É como diz na canção já citada “A minha nave, um tronco navegava/As estrelas, entre as palafitas/E as lavadeiras”, revela o imaginário infantil dos filhos e netos que acompanhavam suas mães e avós nos afazeres à beira do Amazonas.
O monumento evidencia três gerações, a filha, a mãe e a avó. Trazendo essas mulheres genuinamente amapaenses, representando as mulheres de toda a Amazônia. Muitas delas, por meio do trabalho que desenvolviam, foram o esteio de suas famílias.
A obra enaltece “As mulheres do igarapé; As Joanas, Marias, Deusas, Margaridas” e muitas outras anônimas que contribuíram para a história da linda cidade de Macapá.
Sobre o Monumento
O Monumento “Mulheres do Igarapé” está localizado na Praça Jaci Barata Jucá, área central da cidade. A Praça, uma das mais antigas da capital, foi totalmente reconstruída pela Prefeitura de Macapá e faz parte do projeto Orla Viva. Este projeto busca estruturar a Orla da cidade com áreas de contemplação, quadras de esportes, reformas de infraestrutura e iluminação de led, além de fomentar o turismo e a economia local.

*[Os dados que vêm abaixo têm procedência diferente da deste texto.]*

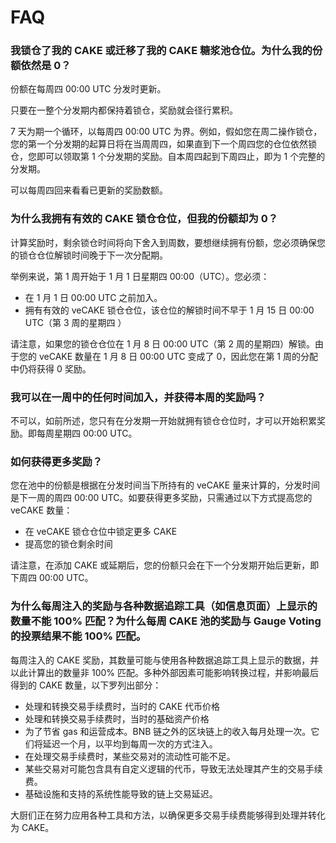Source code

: # FAQ

### 我锁仓了我的 CAKE 或迁移了我的 CAKE 糖浆池仓位。为什么我的份额依然是 0？&#x20;

份额在每周四 00:00 UTC 分发时更新。&#x20;

只要在一整个分发期内都保持着锁仓，奖励就会径行累积。

7 天为期一个循环，以每周四 00:00 UTC 为界。例如，假如您在周二操作锁仓，您的第一个分发期的起算日将在当周周四，如果直到下一个周四您的仓位依然锁仓，您即可以领取第 1 个分发期的奖励。自本周四起到下周四止，即为 1 个完整的分发期。&#x20;

可以每周四回来看看已更新的奖励数额。

### 为什么我拥有有效的  CAKE 锁仓仓位，但我的份额却为 0？&#x20;

计算奖励时，剩余锁仓时间将向下舍入到周数，要想继续拥有份额，您必须确保您的锁仓仓位解锁时间晚于下一次分配期。&#x20;

举例来说，第 1 周开始于 1 月 1 日星期四 00:00（UTC）。您必须：

* 在 1 月 1 日 00:00 UTC 之前加入。&#x20;
* 拥有有效的 veCAKE 锁仓仓位，该仓位的解锁时间不早于 1 月 15 日 00:00 UTC（第 3 周的星期四 ）

请注意，如果您的锁仓仓位在 1 月 8 日 00:00 UTC（第 2 周的星期四）解锁。由于您的 veCAKE 数量在 1 月 8 日 00:00 UTC 变成了 0，因此您在第 1 周的分配中仍将获得 0 奖励。&#x20;

### 我可以在一周中的任何时间加入，并获得本周的奖励吗？&#x20;

不可以，如前所述，您只有在分发期一开始就拥有锁仓仓位时，才可以开始积累奖励。即每周星期四 00:00 UTC。

### 如何获得更多奖励？&#x20;

您在池中的份额是根据在分发时间当下所持有的 veCAKE 量来计算的，分发时间是下一周的周四 00:00 UTC。如要获得更多奖励，只需通过以下方式提高您的 veCAKE 数量：&#x20;

* 在 veCAKE 锁仓仓位中锁定更多 CAKE&#x20;
* 提高您的锁仓剩余时间&#x20;

请注意，在添加 CAKE 或延期后，您的份额只会在下一个分发期开始后更新，即下周四 00:00 UTC。

### 为什么每周注入的奖励与各种数据追踪工具（如信息页面）上显示的数量不能 100% 匹配？为什么每周 CAKE 池的奖励与 Gauge Voting 的投票结果不能 100% 匹配。&#x20;

每周注入的 CAKE 奖励，其数量可能与使用各种数据追踪工具上显示的数据，并以此计算出的数量非 100% 匹配。多种外部因素可能影响转换过程，并影响最后得到的 CAKE 数量，以下罗列出部分：



* 处理和转换交易手续费时，当时的 CAKE 代币价格&#x20;
* 处理和转换交易手续费时，当时的基础资产价格&#x20;
* 为了节省 gas 和运营成本。BNB 链之外的区块链上的收入每月处理一次。它们将延迟一个月，以平均到每周一次的方式注入。&#x20;
* 在处理交易手续费时，某些交易对的流动性可能不足。&#x20;
* 某些交易对可能包含具有自定义逻辑的代币，导致无法处理其产生的交易手续费。&#x20;
* 基础设施和支持的系统性能导致的链上交易延迟。&#x20;

大厨们正在努力应用各种工具和方法，以确保更多交易手续费能够得到处理并转化为 CAKE。
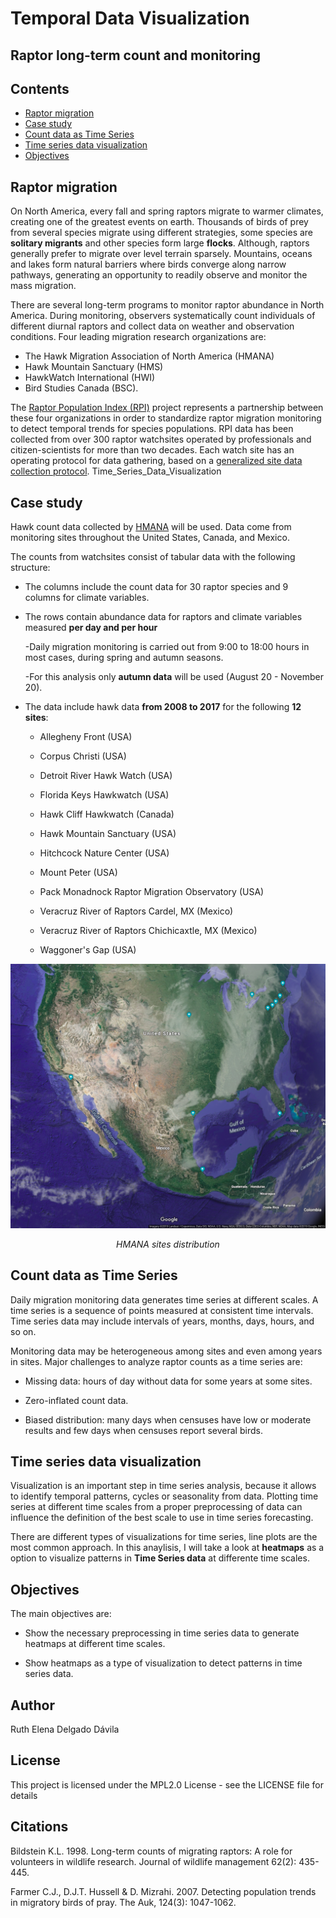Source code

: <p align="center">
  <h1> Temporal Data Visualization </h1>
  <h2> Raptor long-term count and monitoring </h2>
</p>

## Contents
- [Raptor migration](#section1)  
- [Case study](#section2)  
- [Count data as Time Series](#section3)      
- [Time series data visualization](#section4)   
- [Objectives](#section5)  


<a id = 'section1'></a>
## Raptor migration

On North America, every fall and spring raptors migrate to warmer climates, creating one of the greatest events on earth. Thousands of birds of prey from several species migrate using different strategies, some species are **solitary migrants** and other species form large **flocks**. Although, raptors generally prefer to migrate over level terrain sparsely. Mountains, oceans and lakes form natural barriers where birds converge along narrow pathways, generating an opportunity to readily observe and monitor the mass migration. 

There are several long-term programs to monitor raptor abundance in North America. During monitoring, observers systematically count individuals of different diurnal raptors and collect data on weather and observation conditions. Four leading migration research organizations are:  

* The Hawk Migration Association of North America (HMANA)  
* Hawk Mountain Sanctuary (HMS)  
* HawkWatch International (HWI)  
* Bird Studies Canada (BSC).  

The [Raptor Population Index (RPI)](http://rpi-project.org/data_collection.php) project represents a partnership between these four organizations in order to standardize raptor migration monitoring to detect temporal trends for species populations. RPI data has been collected from over 300 raptor watchsites operated by professionals and citizen-scientists for more than two decades. Each watch site has an operating protocol for data gathering, based on a [generalized site data collection protocol](http://rpi-project.org/docs/HMANA_Data_Collection_Protocol_20060611.pdf).
Time_Series_Data_Visualization

<a id = 'section2'></a>
## Case study

Hawk count data collected by [HMANA](https://www.hawkcount.org/) will be used. Data come from monitoring sites throughout the United States, Canada, and Mexico.

The counts from watchsites consist of tabular data with the following structure:

- The columns include the count data for 30 raptor species and 9 columns for climate variables. 

- The rows contain abundance data for raptors and climate variables measured **per day and per hour**

     -Daily migration monitoring is carried out from 9:00 to 18:00 hours in most cases, during spring and autumn seasons.
     
     -For this analysis only **autumn data** will be used (August 20 - November 20).

- The data include hawk data **from 2008 to 2017** for the following **12 sites**:

    - Allegheny Front (USA)
    
    - Corpus Christi (USA)
    
    - Detroit River Hawk Watch (USA)
    
    - Florida Keys Hawkwatch (USA)
    
    - Hawk Cliff Hawkwatch (Canada)
    
    - Hawk Mountain Sanctuary (USA)
    
    - Hitchcock Nature Center (USA)
    
    - Mount Peter (USA)
    
    - Pack Monadnock Raptor Migration Observatory (USA)
    
    - Veracruz River of Raptors Cardel, MX (Mexico)
    
    - Veracruz River of Raptors Chichicaxtle, MX (Mexico)
    
    - Waggoner's Gap (USA)

    
<p align="center">
  <img src="images/map.png"/>
</p>

<p align="center">
<em>HMANA sites distribution</em>
</p
   

<a id = 'section3'></a>
## Count data as Time Series

Daily migration monitoring data generates time series at different scales. A time series is a sequence of points measured at consistent time intervals. Time series data may include intervals of years, months, days, hours, and so on. 

Monitoring data may be heterogeneous among sites and even among years in sites. Major challenges to analyze raptor counts as a time series are:

* Missing data: hours of day without data for some years at some sites. 

* Zero-inflated count data. 

* Biased distribution: many days when censuses have low or moderate results and few days when censuses report several birds.



<a id = 'section4'></a>
## Time series data visualization

Visualization is an important step in time series analysis, because it allows to identify temporal patterns, cycles or seasonality from data. Plotting time series at different time scales from a proper preprocessing of data can influence the definition of the best scale to use in time series forecasting. 

There are different types of visualizations for time series, line plots are the most common approach. In this anaylisis, I will take a look at **heatmaps** as a option to visualize patterns in **Time Series data** at differente time scales.

<a id = 'section5'></a>
## Objectives

The main objectives are:

* Show the necessary preprocessing in time series data to generate heatmaps at different time scales. 

* Show heatmaps as a type of visualization to detect patterns in time series data. 


## Author

Ruth Elena Delgado Dávila

## License
This project is licensed under the MPL2.0 License - see the LICENSE file for details


## Citations

Bildstein K.L. 1998. Long-term counts of migrating raptors: A role for volunteers in wildlife research. Journal of wildlife management 62(2): 435-445.  

Farmer C.J., D.J.T. Hussell & D. Mizrahi. 2007. Detecting population trends in migratory birds of pray. The Auk, 124(3): 1047-1062.  





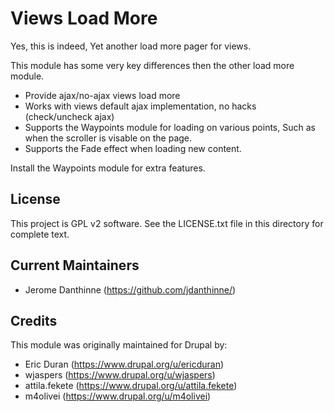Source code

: # Views Load More

Yes, this is indeed, Yet another load more pager for views.

This module has some very key differences then the other load more module.

* Provide ajax/no-ajax views load more
* Works with views default ajax implementation, no hacks (check/uncheck ajax)
* Supports the Waypoints module for loading on various points, Such as when the scroller is visable on the page.
* Supports the Fade effect when loading new content.

Install the Waypoints module for extra features.

## License

This project is GPL v2 software. See the LICENSE.txt file in this directory for
complete text.

## Current Maintainers

* Jerome Danthinne (https://github.com/jdanthinne/)

## Credits

This module was originally maintained for Drupal by:

* Eric Duran (https://www.drupal.org/u/ericduran)
* wjaspers (https://www.drupal.org/u/wjaspers)
* attila.fekete (https://www.drupal.org/u/attila.fekete)
* m4olivei (https://www.drupal.org/u/m4olivei)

Para a composição do monumento, o artista J.Marcio contou com a parceria do escultor Jonas Modesto, de 23 anos e mais 6 profissionais auxiliares. Um desses auxiliares é o pedreiro Maurino Ferreira da Silva, de 70 anos de idade e 40 anos de profissão. Foi a primeira do senhor Maurino, trabalhando na composição de uma obra de arte. “É uma sensação diferente trabalhar nessa obra. Porque estamos construindo uma história e estou aprendendo coisas novas. Não importa a idade que a gente tem, sempre temos coisas a aprender e a ensinar”, enfatizou Maurino, sorridente.
As três obras são modeladas em ferro, revestidas de cimento, cobertas com seladores e massa acrílica. A estrutura da menina em pé mede 6,8 metros, a mãe tem 4,5 metros e a avó, 5 metros. As esculturas ficam de costas para o rio e de frente para a cidade, com intuito de que os turistas e visitantes locais, possam compor o cenário de seus registros fotográficos incluindo o majestoso rio Amazonas.
A cidade fica mais bonita a partir do conhecimento da história do povo que a construiu. Viver Macapá e seu povo é um dos compromissos da Prefeitura, por meio do projeto Orla Viva e outros projetos de reconstrução e criação de novos espaços, nos quatro cantos da capital.
As citações no texto são trechos da canção “Igarapé das Mulheres”, de autoria do poeta, cantor e compositor amapaense, Osmar Junior.